When are these big government beaureaucrats gonna realize that prohibition tactics don't work?

Sigh...... This is the nanny state gone crazy. It's pretty scarry really.


----------



## CDM (Dec 11, 2006)

MrMerlin777 said:


> When are these big government beaureaucrats gonna realize that prohibition tactics don't work?
> 
> Sigh...... This is the nanny state gone crazy. It's pretty scarry really.



You give them too much credit by assuming they do these things for noble purposes.


----------



## MrMerlin777 (Dec 11, 2006)

You mean our benevolent government would have designs that aren't noble?


----------



## LadyFlynt (Dec 11, 2006)

okay, I don't have a problem with them banning an ARTIFICIAL known health hazard. They can still sell fried foods...they just have to used natural oils to do it.
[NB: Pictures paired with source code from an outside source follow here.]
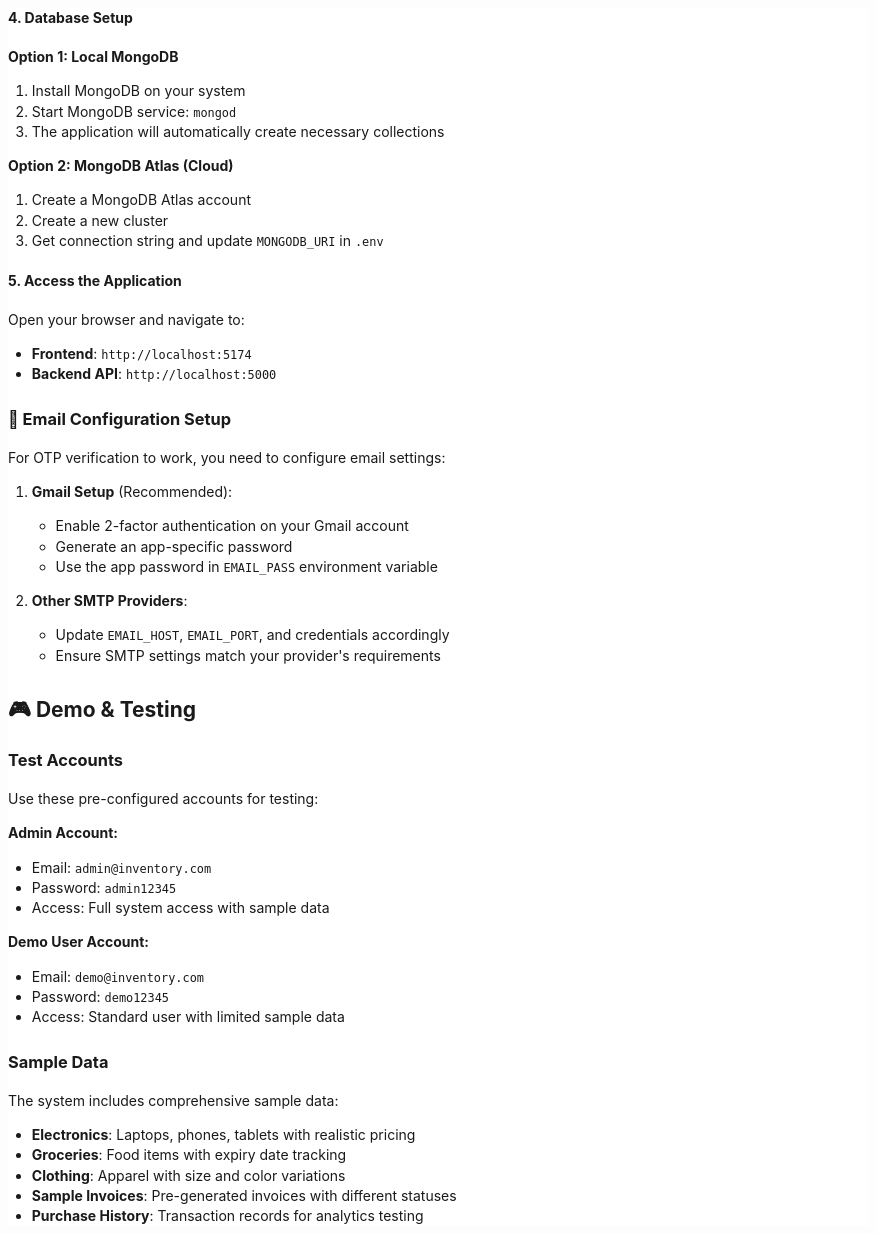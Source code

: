 #### 4. Database Setup

**Option 1: Local MongoDB**
1. Install MongoDB on your system
2. Start MongoDB service: `mongod`
3. The application will automatically create necessary collections

**Option 2: MongoDB Atlas (Cloud)**
1. Create a MongoDB Atlas account
2. Create a new cluster
3. Get connection string and update `MONGODB_URI` in `.env`

#### 5. Access the Application

Open your browser and navigate to:
- **Frontend**: `http://localhost:5174`
- **Backend API**: `http://localhost:5000`

### 📧 Email Configuration Setup

For OTP verification to work, you need to configure email settings:

1. **Gmail Setup** (Recommended):
   - Enable 2-factor authentication on your Gmail account
   - Generate an app-specific password
   - Use the app password in `EMAIL_PASS` environment variable

2. **Other SMTP Providers**:
   - Update `EMAIL_HOST`, `EMAIL_PORT`, and credentials accordingly
   - Ensure SMTP settings match your provider's requirements

## 🎮 Demo & Testing

### Test Accounts

Use these pre-configured accounts for testing:

**Admin Account:**
- Email: `admin@inventory.com`
- Password: `admin12345`
- Access: Full system access with sample data

**Demo User Account:**
- Email: `demo@inventory.com`
- Password: `demo12345`
- Access: Standard user with limited sample data

### Sample Data

The system includes comprehensive sample data:
- **Electronics**: Laptops, phones, tablets with realistic pricing
- **Groceries**: Food items with expiry date tracking
- **Clothing**: Apparel with size and color variations
- **Sample Invoices**: Pre-generated invoices with different statuses
- **Purchase History**: Transaction records for analytics testing

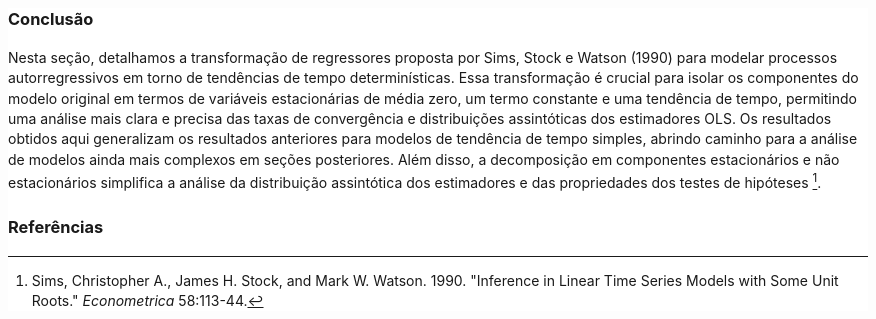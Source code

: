 ### Conclusão

Nesta seção, detalhamos a transformação de regressores proposta por Sims, Stock e Watson (1990) para modelar processos autorregressivos em torno de tendências de tempo determinísticas. Essa transformação é crucial para isolar os componentes do modelo original em termos de variáveis estacionárias de média zero, um termo constante e uma tendência de tempo, permitindo uma análise mais clara e precisa das taxas de convergência e distribuições assintóticas dos estimadores OLS. Os resultados obtidos aqui generalizam os resultados anteriores para modelos de tendência de tempo simples, abrindo caminho para a análise de modelos ainda mais complexos em seções posteriores. Além disso, a decomposição em componentes estacionários e não estacionários simplifica a análise da distribuição assintótica dos estimadores e das propriedades dos testes de hipóteses [^1].

### Referências

[^1]:  Sims, Christopher A., James H. Stock, and Mark W. Watson. 1990. "Inference in Linear Time Series Models with Some Unit Roots." *Econometrica* 58:113-44.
Now, caffeine and chocolate...they might as well bring back prohibition and it's problems...don't see it happening.


----------



## Richard King (Dec 11, 2006)

They'll have my trans fats when they pry them from my chubby swollen grease stained fingers!!!!!!!


----------



## crhoades (Dec 11, 2006)

Richard King said:


> They'll have my trans fats when they pry them from my chubby swollen grease stained fingers!!!!!!!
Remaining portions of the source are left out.